_What is required_
Scan each line of the records for the word "contexto" and extract the ones that have it.

Top of Record excerpts

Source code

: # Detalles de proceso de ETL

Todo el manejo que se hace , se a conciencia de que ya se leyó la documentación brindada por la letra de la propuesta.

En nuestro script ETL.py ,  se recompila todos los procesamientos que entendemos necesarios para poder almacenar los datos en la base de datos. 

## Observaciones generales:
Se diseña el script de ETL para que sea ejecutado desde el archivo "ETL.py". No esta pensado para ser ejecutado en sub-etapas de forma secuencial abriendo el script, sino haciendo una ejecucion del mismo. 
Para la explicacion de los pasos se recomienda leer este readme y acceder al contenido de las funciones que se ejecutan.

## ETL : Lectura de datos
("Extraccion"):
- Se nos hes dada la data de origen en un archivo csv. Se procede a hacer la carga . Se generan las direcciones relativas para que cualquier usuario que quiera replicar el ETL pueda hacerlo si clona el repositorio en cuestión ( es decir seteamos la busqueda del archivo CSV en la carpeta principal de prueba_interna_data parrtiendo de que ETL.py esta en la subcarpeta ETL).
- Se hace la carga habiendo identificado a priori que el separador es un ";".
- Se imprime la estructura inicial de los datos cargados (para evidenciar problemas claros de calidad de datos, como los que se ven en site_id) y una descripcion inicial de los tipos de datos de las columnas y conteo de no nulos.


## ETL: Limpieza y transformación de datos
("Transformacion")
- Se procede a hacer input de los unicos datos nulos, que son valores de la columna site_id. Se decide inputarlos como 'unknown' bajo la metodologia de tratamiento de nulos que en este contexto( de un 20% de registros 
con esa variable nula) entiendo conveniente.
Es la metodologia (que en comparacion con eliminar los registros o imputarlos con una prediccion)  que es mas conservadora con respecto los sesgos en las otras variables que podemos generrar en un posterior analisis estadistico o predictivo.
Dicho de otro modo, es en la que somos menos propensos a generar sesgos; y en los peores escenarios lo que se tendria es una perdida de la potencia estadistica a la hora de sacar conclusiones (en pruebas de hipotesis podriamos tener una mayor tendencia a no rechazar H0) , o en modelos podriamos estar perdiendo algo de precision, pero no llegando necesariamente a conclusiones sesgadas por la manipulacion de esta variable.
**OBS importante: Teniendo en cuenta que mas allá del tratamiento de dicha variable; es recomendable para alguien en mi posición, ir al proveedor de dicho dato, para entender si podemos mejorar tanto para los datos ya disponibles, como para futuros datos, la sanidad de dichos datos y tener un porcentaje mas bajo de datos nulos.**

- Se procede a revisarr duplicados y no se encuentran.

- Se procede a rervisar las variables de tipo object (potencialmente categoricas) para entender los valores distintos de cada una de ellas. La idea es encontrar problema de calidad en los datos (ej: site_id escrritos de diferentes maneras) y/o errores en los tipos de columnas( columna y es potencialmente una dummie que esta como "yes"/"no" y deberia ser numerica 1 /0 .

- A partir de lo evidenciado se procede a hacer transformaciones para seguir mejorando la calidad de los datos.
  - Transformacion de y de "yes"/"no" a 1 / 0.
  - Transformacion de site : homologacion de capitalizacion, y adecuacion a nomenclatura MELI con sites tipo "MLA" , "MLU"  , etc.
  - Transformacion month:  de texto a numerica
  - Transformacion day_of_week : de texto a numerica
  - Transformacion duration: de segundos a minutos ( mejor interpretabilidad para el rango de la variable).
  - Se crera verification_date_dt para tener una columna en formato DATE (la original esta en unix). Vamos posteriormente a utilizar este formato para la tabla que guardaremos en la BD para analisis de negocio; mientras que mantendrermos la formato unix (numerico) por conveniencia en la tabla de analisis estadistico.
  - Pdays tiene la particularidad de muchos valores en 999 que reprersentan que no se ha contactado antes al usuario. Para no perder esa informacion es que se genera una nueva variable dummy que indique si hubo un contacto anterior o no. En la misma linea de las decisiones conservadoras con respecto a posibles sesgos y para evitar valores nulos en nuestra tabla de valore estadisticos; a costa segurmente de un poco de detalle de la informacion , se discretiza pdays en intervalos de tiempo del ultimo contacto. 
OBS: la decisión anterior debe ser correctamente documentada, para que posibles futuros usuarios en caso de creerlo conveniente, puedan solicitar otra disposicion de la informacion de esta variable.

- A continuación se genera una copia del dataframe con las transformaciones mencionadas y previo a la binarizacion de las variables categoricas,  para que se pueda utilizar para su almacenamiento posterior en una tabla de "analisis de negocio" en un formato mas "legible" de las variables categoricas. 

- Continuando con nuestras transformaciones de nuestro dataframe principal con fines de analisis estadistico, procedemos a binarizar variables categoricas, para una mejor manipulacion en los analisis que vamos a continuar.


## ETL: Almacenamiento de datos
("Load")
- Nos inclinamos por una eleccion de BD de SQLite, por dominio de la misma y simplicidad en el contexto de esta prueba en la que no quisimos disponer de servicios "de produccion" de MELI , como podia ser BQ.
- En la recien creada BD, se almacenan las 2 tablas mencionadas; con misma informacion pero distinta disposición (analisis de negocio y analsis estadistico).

Bottom of Record excerpts

_Answer space_
- Se procede a hacer input de los unicos datos nulos, que son valores de la columna site_id. Se decide inputarlos como 'unknown' bajo la metodologia de tratamiento de nulos que en este contexto( de un 20% de registros 
- Nos inclinamos por una eleccion de BD de SQLite, por dominio de la misma y simplicidad en el contexto de esta prueba en la que no quisimos disponer de servicios "de produccion" de MELI , como podia ser BQ.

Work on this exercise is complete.